**TASK INSTRUCTIONS**.
Exclude the pictures, then repeat the remaining data exactly.

**TASK INPUTS**.
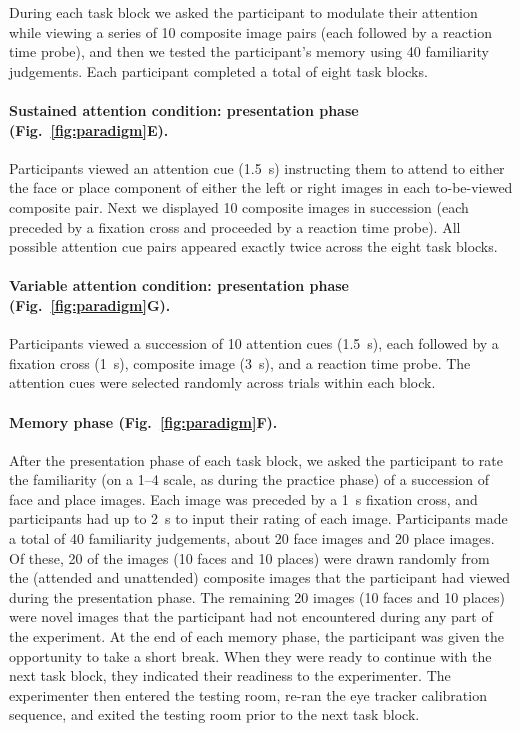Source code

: \documentclass[english]{article}
\begin{document}
During each task block we asked the participant to modulate their attention
while viewing a series of 10 composite image pairs (each followed by a reaction
time probe), and then we tested the participant's memory using 40 familiarity
judgements. Each participant completed a total of eight task blocks.

\paragraph*{Sustained attention condition: presentation phase
(Fig.~\ref{fig:paradigm}E).}

Participants viewed an attention cue (1.5~s) instructing them to attend to
either the face or place component of either the left or right images in each
to-be-viewed composite pair. Next we displayed 10 composite images in
succession (each preceded by a fixation cross and proceeded by a reaction time
probe). All possible attention cue pairs appeared exactly twice across the
eight task blocks.

\paragraph*{Variable attention condition: presentation phase
(Fig.~\ref{fig:paradigm}G).}

Participants viewed a succession of 10 attention cues (1.5~s), each followed by
a fixation cross (1~s), composite image (3~s), and a reaction time probe. The
attention cues were selected randomly across trials within each block.

\paragraph*{Memory phase (Fig.~\ref{fig:paradigm}F).}

After the presentation phase of each task block, we asked the participant to
rate the familiarity (on a 1--4 scale, as during the practice phase) of a
succession of face and place images. Each image was preceded by a 1~s fixation
cross, and participants had up to 2~s to input their rating of each image.
Participants made a total of 40 familiarity judgements, about 20 face images
and 20 place images. Of these, 20 of the images (10 faces and 10 places) were
drawn randomly from the (attended and unattended) composite images that the
participant had viewed during the presentation phase. The remaining 20 images
(10 faces and 10 places) were novel images that the participant had not
encountered during any part of the experiment. At the end of each memory phase,
the participant was given the opportunity to take a short break. When they were
ready to continue with the next task block, they indicated their readiness to
the experimenter. The experimenter then entered the testing room, re-ran the
eye tracker calibration sequence, and exited the testing room prior to the next
task block.
\end{document}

**WRITTEN SOLUTION**.
Source code

: \documentclass[english]{article}
\begin{document}
During each task block we asked the participant to modulate their attention
while viewing a series of 10 composite image pairs (each followed by a reaction
time probe), and then we tested the participant's memory using 40 familiarity
judgements. Each participant completed a total of eight task blocks.

\paragraph*{Sustained attention condition: presentation phase
(Fig.~\ref{fig:paradigm}E).}

Participants viewed an attention cue (1.5~s) instructing them to attend to
either the face or place component of either the left or right images in each
to-be-viewed composite pair. Next we displayed 10 composite images in
succession (each preceded by a fixation cross and proceeded by a reaction time
probe). All possible attention cue pairs appeared exactly twice across the
eight task blocks.

\paragraph*{Variable attention condition: presentation phase
(Fig.~\ref{fig:paradigm}G).}

Participants viewed a succession of 10 attention cues (1.5~s), each followed by
a fixation cross (1~s), composite image (3~s), and a reaction time probe. The
attention cues were selected randomly across trials within each block.

\paragraph*{Memory phase (Fig.~\ref{fig:paradigm}F).}

After the presentation phase of each task block, we asked the participant to
rate the familiarity (on a 1--4 scale, as during the practice phase) of a
succession of face and place images. Each image was preceded by a 1~s fixation
cross, and participants had up to 2~s to input their rating of each image.
Participants made a total of 40 familiarity judgements, about 20 face images
and 20 place images. Of these, 20 of the images (10 faces and 10 places) were
drawn randomly from the (attended and unattended) composite images that the
participant had viewed during the presentation phase. The remaining 20 images
(10 faces and 10 places) were novel images that the participant had not
encountered during any part of the experiment. At the end of each memory phase,
the participant was given the opportunity to take a short break. When they were
ready to continue with the next task block, they indicated their readiness to
the experimenter. The experimenter then entered the testing room, re-ran the
eye tracker calibration sequence, and exited the testing room prior to the next
task block.
\end{document}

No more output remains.